The Chief Executive Officer of the Internet Exchange Point of Nigeria (IXPN), Mr. Muhammed Rudman, has reaffirmed the strategic importance of strengthening Nigeria’s local traffic exchange ecosystem, noting that it is essential for national security, digital resilience, and economic competitiveness.
Speaking at the African Tech Alliance (AfriTECH 5.0) Forum held last Thursday, Rudman explained that local traffic exchange—where ISPs, content providers, and networks share data within Nigeria rather than routing it through international channels—is the backbone of any efficient and sovereign digital economy.
He highlighted that Internet Exchange Points (IXPs) make this possible by ensuring data generated within Nigeria remains local. This improves user experience, cuts costs, and delivers significantly faster internet speeds. Rudman noted that while internationally routed traffic can experience delays of 150ms to 300ms due to undersea cable routes, local peering via IXPN reduces latency to as low as 5ms to 10ms.

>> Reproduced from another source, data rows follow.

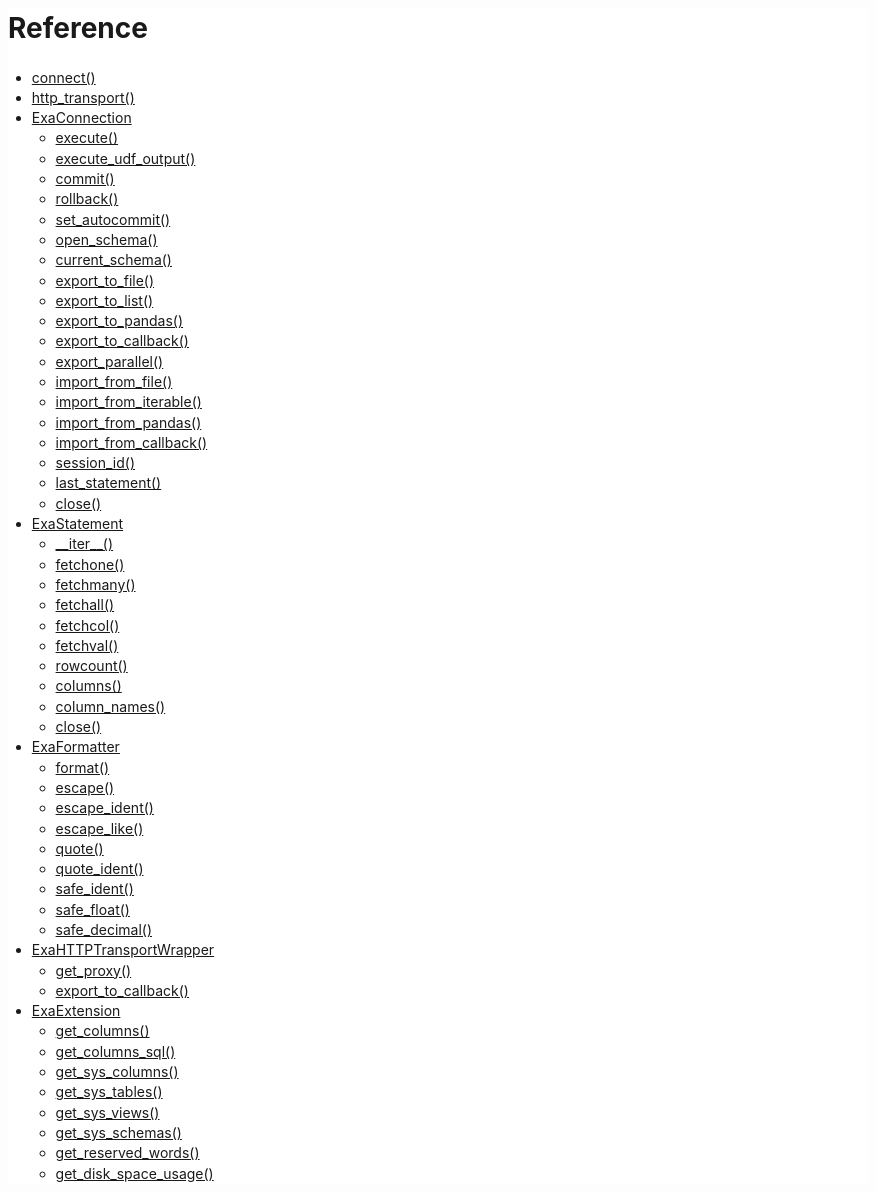 # Reference

- [connect()](#connect)
- [http_transport()](#http_transport)
- [ExaConnection](#exaconnection)
  - [execute()](#execute)
  - [execute_udf_output()](#execute_udf_output)
  - [commit()](#commit)
  - [rollback()](#rollback)
  - [set_autocommit()](#set_autocommit)
  - [open_schema()](#open_schema)
  - [current_schema()](#current_schema)
  - [export_to_file()](#export_to_file)
  - [export_to_list()](#export_to_list)
  - [export_to_pandas()](#export_to_pandas)
  - [export_to_callback()](#export_to_callback)
  - [export_parallel()](#export_parallel)
  - [import_from_file()](#import_from_file)
  - [import_from_iterable()](#import_from_iterable)
  - [import_from_pandas()](#import_from_pandas)
  - [import_from_callback()](#import_from_callback)
  - [session_id()](#session_id)
  - [last_statement()](#last_statement)
  - [close()](#exaconnectionclose)
- [ExaStatement](#exastatement)
  - [\_\_iter\_\_()](#__iter__)
  - [fetchone()](#fetchone)
  - [fetchmany()](#fetchmany)
  - [fetchall()](#fetchall)
  - [fetchcol()](#fetchcol)
  - [fetchval()](#fetchval)
  - [rowcount()](#rowcount)
  - [columns()](#columns)
  - [column_names()](#column_names)
  - [close()](#exastatementclose)
- [ExaFormatter](#exaformatter)
  - [format()](#format)
  - [escape()](#escape)
  - [escape_ident()](#escape_ident)
  - [escape_like()](#escape_like)
  - [quote()](#quote)
  - [quote_ident()](#quote_ident)
  - [safe_ident()](#safe_ident)
  - [safe_float()](#safe_float)
  - [safe_decimal()](#safe_decimal)
- [ExaHTTPTransportWrapper](#exahttptransportwrapper)
  - [get_proxy()](#exahttptransportwrapperget_proxy)
  - [export_to_callback()](#exahttptransportwrapperexport_to_callback)
- [ExaExtension](#exaextension)
  - [get_columns()](#get_columns)
  - [get_columns_sql()](#get_columns_sql)
  - [get_sys_columns()](#get_sys_columns)
  - [get_sys_tables()](#get_sys_tables)
  - [get_sys_views()](#get_sys_views)
  - [get_sys_schemas()](#get_sys_schemas)
  - [get_reserved_words()](#get_reserved_words)
  - [get_disk_space_usage()](#get_disk_space_usage)
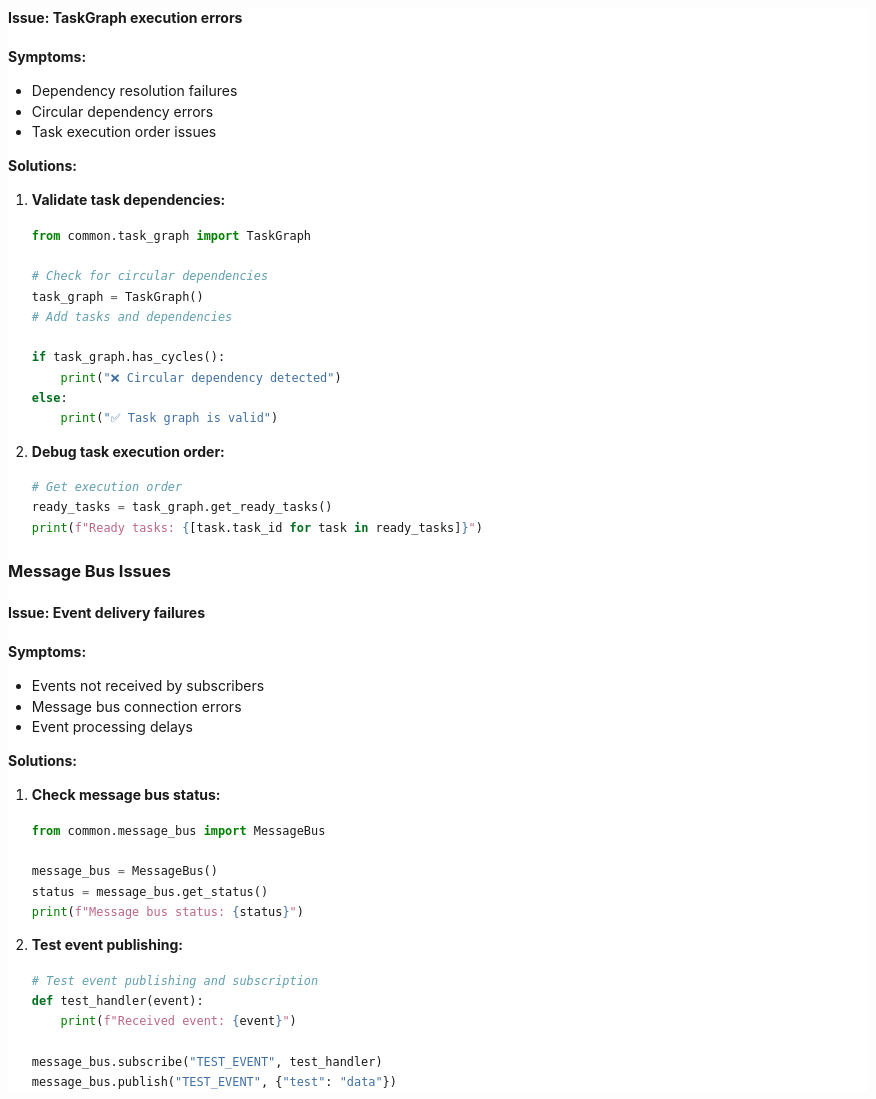 #### Issue: TaskGraph execution errors

**Symptoms:**

- Dependency resolution failures
- Circular dependency errors
- Task execution order issues

**Solutions:**

1. **Validate task dependencies:**

   ```python
   from common.task_graph import TaskGraph

   # Check for circular dependencies
   task_graph = TaskGraph()
   # Add tasks and dependencies

   if task_graph.has_cycles():
       print("❌ Circular dependency detected")
   else:
       print("✅ Task graph is valid")
   ```

2. **Debug task execution order:**
   ```python
   # Get execution order
   ready_tasks = task_graph.get_ready_tasks()
   print(f"Ready tasks: {[task.task_id for task in ready_tasks]}")
   ```

### Message Bus Issues

#### Issue: Event delivery failures

**Symptoms:**

- Events not received by subscribers
- Message bus connection errors
- Event processing delays

**Solutions:**

1. **Check message bus status:**

   ```python
   from common.message_bus import MessageBus

   message_bus = MessageBus()
   status = message_bus.get_status()
   print(f"Message bus status: {status}")
   ```

2. **Test event publishing:**

   ```python
   # Test event publishing and subscription
   def test_handler(event):
       print(f"Received event: {event}")

   message_bus.subscribe("TEST_EVENT", test_handler)
   message_bus.publish("TEST_EVENT", {"test": "data"})
   ```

“This is the difference between a frozen video call and a smooth one,” he said. “For real-time services like gaming, fintech transactions, and cloud applications, every millisecond counts.”
Beyond performance, Rudman stressed that localising traffic is critical for data sovereignty. He explained that routing Nigerian data through foreign infrastructure increases exposure to external security and surveillance risks, whereas keeping traffic domestic ensures protection under Nigerian laws. Local hosting also provides resilience during undersea cable disruptions—.ng domains and other locally hosted services remain uninterrupted even when international routes fail.

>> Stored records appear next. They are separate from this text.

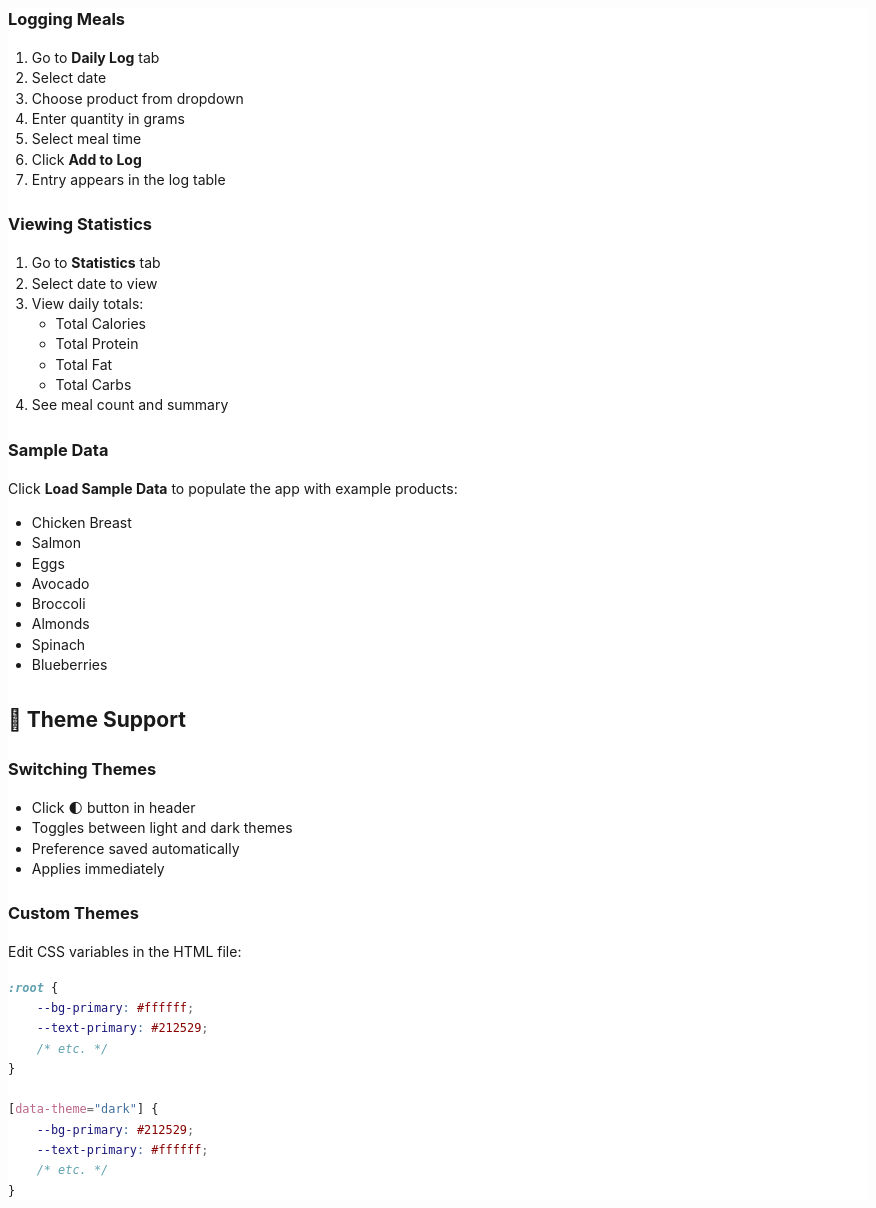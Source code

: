 ### Logging Meals
1. Go to **Daily Log** tab
2. Select date
3. Choose product from dropdown
4. Enter quantity in grams
5. Select meal time
6. Click **Add to Log**
7. Entry appears in the log table

### Viewing Statistics
1. Go to **Statistics** tab
2. Select date to view
3. View daily totals:
   - Total Calories
   - Total Protein
   - Total Fat
   - Total Carbs
4. See meal count and summary

### Sample Data
Click **Load Sample Data** to populate the app with example products:
- Chicken Breast
- Salmon
- Eggs
- Avocado
- Broccoli
- Almonds
- Spinach
- Blueberries

## 🎨 Theme Support

### Switching Themes
- Click 🌓 button in header
- Toggles between light and dark themes
- Preference saved automatically
- Applies immediately

### Custom Themes
Edit CSS variables in the HTML file:
```css
:root {
    --bg-primary: #ffffff;
    --text-primary: #212529;
    /* etc. */
}

[data-theme="dark"] {
    --bg-primary: #212529;
    --text-primary: #ffffff;
    /* etc. */
}
```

Rudman announced that IXPN recently surpassed 2 terabits per second (Tbps) in peak domestic traffic, a milestone that reflects the rapid localising of Nigerian internet activity. Some networks, he added, now achieve up to 70% traffic localisation, saving the economy hundreds of millions of dollars in international bandwidth costs and strengthening Lagos’ position as West Africa’s emerging digital hub.
“A fast, affordable, and reliable internet is the bedrock of new digital enterprises,” he said, noting that this growth supports innovation in fintech, media, cloud technology, and other digital sectors.
Rudman urged government, telecom operators, businesses, and global content providers to intensify support for local peering. He recommended that the government designate IXPs as critical national infrastructure, enforce public-sector peering, and develop incentives to encourage local hosting. He also encouraged global platforms such as Google, Meta, and Netflix to deepen their deployment of local caches.
Calling on Nigerian businesses to adopt ISPs that actively peer locally and embrace the .ng online identity, Rudman stressed that local traffic exchange is no longer optional. “It is a cornerstone of Nigeria’s digital sovereignty, economic strength, and national security,” he stated.
The fifth edition of the Africa Tech Alliance Forum (AfriTECH 5.0), held on November 13, 2025, at the Oriental Hotel, Lagos, convened stakeholders under the theme “AI & Sovereign Tech: Building Africa’s Digital Independence.”